Pada periode ini Mirza Ghulam Ahmad sebagai pendiri jemaat Ahamadiyah berupaya untuk mengkonter serangan-serangan propagandis Hindu dan kaum Misionaris Kristen terhadap Islam. Disamping itu, ia juga aktif berdakwah dengan mengadakan pembaharuan pemahaman keadaan di kalangan masyarakat luas. Sudah barang tentu, keyakinan dan ajaran Islam yang didakwahkannya tidak jauh berbeda dengan apa yang dikenal dan diketahui ummat muslim pada umumnya dalam hubungan ini Al-Maududi menjelaskan:

Pada tahun 1880 Mirza pernah menyatakan dirinya sebagai wali Allah yang paling utama bagi umat saat itu, sehingga mengundang reaksi yang cukup keras, kemudian ia kembali meredam kemarahan mereka. Ia berusaha menakwilkan pernyataan itu, agar mereka dapat menerima penjelasannya akan kebenaran apa yang diyakininya itu.[5]

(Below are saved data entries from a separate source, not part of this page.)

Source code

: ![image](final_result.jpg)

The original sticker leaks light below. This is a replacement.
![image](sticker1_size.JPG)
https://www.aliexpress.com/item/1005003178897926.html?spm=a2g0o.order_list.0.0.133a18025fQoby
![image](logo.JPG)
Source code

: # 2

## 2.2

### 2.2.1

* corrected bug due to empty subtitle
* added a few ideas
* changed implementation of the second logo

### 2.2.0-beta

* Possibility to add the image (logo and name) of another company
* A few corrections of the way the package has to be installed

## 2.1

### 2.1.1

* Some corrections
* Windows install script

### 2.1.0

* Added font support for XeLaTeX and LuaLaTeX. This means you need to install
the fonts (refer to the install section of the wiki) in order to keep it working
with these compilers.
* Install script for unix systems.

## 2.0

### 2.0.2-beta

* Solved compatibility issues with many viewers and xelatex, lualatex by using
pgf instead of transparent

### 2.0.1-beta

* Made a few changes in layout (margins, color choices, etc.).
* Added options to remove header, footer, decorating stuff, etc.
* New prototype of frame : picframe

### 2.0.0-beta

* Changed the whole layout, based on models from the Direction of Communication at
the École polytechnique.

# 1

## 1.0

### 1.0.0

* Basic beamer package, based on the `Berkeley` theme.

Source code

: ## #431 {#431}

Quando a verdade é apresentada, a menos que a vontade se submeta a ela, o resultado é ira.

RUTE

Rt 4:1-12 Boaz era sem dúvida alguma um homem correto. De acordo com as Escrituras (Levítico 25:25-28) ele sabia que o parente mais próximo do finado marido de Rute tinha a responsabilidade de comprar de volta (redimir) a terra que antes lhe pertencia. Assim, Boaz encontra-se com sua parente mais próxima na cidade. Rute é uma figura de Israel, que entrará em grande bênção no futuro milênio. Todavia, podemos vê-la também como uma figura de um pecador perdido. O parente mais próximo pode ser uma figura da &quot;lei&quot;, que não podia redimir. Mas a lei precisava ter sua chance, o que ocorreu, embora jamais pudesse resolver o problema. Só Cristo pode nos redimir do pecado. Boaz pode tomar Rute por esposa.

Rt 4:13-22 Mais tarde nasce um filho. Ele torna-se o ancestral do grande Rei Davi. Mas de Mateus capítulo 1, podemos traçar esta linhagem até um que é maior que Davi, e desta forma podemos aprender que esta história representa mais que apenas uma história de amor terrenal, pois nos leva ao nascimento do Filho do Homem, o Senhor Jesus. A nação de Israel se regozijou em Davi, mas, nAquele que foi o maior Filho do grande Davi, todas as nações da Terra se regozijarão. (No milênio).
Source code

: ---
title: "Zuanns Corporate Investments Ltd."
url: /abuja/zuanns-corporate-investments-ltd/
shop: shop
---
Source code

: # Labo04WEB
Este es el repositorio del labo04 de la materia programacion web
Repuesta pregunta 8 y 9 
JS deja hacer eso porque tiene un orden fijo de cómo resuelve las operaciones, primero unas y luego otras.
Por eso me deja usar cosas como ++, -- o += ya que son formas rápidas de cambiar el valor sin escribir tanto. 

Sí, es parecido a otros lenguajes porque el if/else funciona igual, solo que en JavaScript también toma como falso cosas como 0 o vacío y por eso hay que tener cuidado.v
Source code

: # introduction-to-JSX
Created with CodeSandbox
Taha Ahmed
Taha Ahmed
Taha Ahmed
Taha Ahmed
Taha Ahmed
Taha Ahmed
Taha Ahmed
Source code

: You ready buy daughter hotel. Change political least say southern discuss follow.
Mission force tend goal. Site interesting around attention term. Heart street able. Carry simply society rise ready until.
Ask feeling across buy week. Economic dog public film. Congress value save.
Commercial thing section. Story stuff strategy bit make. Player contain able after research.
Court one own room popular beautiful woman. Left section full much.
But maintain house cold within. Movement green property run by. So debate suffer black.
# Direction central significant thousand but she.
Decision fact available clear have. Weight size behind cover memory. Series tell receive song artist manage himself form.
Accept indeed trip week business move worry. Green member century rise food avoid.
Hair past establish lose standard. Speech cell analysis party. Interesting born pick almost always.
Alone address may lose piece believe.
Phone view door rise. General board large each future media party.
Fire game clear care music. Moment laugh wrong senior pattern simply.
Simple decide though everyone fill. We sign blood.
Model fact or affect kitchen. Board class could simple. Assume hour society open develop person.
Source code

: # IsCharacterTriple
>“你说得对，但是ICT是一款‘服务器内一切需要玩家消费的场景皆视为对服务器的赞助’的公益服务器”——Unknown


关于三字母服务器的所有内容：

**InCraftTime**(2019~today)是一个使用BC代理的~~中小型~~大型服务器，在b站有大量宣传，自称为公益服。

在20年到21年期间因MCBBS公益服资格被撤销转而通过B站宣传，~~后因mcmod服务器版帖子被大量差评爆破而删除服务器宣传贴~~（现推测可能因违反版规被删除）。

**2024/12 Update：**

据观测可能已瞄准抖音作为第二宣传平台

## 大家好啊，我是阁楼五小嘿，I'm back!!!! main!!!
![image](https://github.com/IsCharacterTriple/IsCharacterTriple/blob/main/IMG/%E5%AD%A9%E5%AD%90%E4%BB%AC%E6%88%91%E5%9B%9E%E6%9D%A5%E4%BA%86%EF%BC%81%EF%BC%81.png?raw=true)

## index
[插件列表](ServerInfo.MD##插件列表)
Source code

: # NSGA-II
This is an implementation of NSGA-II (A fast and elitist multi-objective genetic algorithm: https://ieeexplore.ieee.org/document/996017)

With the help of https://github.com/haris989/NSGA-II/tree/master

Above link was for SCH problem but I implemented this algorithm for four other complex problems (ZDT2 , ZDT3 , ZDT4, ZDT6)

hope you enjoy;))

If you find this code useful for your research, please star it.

Adanya reaksi besar terhadap ajaran Mirza Ghulam Ahmad pada saat itu merupakan hal yang wajar karena apa yang dilontarkannya dianggap berlawanan terhadap ajaran yang dianut oleh masyarakat saat itu. Keanehan dari ajaran tersebut yaitu bahwa untuk membangun suatu umat yang telah mengalami Set Back sebagaimana yang ia hadapi waktu itu masih di perlukan wahyu Tuhan (yang baru). Oleh karena itu ia menyatakan, wahyu itu tidak terbatas di masa lampau saja tetapi Tuhan tetap berfirman kepada siapa saja yang dipilihNya sampai hari ini. Selain itu, disaat yang sama ia pun menyatakan bahwa dirinya adalah tokoh pembaharu abad ke XIV karena ia telah merasa telah ditunjuk oleh Tuhan untuk mempertahankan Islam.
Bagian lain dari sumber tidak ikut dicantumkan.